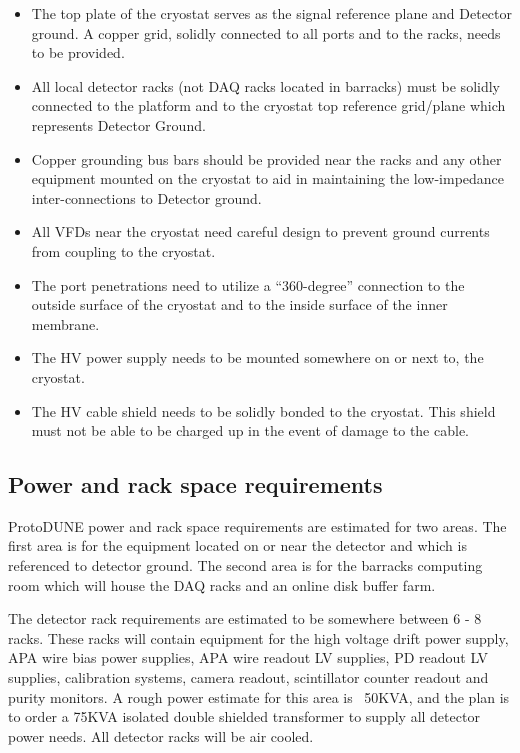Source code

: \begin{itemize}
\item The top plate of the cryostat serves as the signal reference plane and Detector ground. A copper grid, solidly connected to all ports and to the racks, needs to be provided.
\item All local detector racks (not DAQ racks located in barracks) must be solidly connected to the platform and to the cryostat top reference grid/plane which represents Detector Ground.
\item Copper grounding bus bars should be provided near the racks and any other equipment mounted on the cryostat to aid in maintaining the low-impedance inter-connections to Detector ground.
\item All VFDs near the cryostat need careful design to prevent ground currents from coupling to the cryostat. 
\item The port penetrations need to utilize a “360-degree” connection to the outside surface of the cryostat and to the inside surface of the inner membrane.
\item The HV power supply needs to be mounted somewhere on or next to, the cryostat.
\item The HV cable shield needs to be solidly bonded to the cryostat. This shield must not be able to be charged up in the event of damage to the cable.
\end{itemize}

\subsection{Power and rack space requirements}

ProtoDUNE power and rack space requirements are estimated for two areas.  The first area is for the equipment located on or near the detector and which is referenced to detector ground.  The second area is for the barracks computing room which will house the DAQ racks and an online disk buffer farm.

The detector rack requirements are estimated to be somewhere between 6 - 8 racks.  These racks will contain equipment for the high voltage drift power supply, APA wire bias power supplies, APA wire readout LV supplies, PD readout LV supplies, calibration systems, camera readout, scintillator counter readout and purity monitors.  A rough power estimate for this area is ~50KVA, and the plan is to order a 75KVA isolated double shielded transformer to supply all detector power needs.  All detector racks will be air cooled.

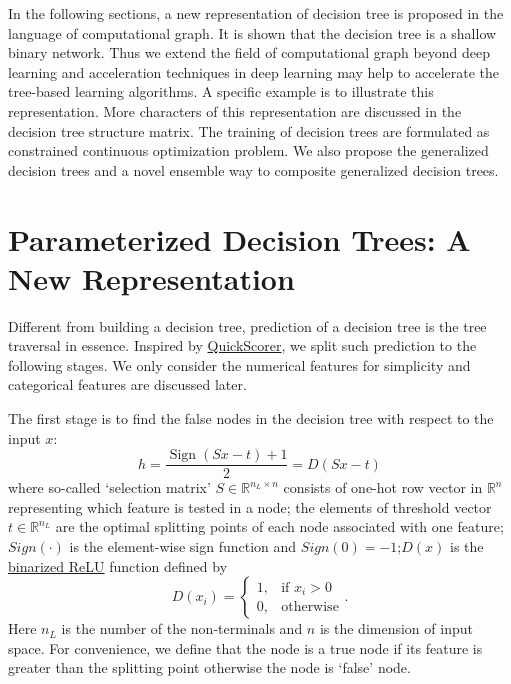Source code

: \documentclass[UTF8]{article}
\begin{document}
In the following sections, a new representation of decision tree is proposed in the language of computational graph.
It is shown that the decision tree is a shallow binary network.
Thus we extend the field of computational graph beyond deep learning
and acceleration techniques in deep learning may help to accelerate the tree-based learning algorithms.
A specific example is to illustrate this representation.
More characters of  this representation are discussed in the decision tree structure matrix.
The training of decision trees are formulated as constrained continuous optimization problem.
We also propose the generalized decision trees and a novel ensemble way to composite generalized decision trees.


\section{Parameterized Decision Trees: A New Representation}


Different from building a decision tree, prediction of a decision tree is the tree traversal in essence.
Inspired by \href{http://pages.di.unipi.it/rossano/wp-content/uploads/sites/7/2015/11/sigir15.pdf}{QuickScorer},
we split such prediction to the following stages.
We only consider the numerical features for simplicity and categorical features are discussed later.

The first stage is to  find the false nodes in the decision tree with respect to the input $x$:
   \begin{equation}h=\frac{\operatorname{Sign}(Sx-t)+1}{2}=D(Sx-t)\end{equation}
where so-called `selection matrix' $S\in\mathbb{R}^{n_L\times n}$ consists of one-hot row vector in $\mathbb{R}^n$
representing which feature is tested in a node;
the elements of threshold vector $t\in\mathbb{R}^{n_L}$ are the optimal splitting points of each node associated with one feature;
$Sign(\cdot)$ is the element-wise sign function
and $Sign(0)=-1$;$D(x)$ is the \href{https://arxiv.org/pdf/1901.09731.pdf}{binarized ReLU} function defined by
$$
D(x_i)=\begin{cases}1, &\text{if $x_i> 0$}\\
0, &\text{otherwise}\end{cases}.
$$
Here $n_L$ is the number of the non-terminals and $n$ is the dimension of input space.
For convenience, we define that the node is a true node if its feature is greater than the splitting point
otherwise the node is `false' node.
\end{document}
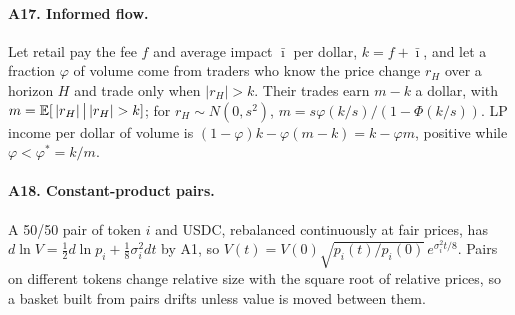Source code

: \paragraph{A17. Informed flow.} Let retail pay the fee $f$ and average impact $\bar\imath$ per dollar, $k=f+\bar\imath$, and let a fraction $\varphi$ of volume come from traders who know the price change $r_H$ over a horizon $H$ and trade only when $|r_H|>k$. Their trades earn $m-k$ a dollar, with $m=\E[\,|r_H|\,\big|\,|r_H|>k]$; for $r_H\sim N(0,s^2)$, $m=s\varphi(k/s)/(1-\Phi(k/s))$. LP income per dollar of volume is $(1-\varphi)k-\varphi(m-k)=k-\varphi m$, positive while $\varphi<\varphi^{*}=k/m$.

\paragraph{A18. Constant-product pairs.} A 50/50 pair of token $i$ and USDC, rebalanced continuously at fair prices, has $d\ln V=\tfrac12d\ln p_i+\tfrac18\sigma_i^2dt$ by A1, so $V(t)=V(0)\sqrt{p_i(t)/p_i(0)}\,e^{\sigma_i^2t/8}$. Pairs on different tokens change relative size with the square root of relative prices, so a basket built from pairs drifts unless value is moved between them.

::::

Task description
Which lines contain "otherwise"? Copy each of them from the listing.

Expected output
0, &\text{otherwise}\end{cases}.
otherwise the node is `false' node.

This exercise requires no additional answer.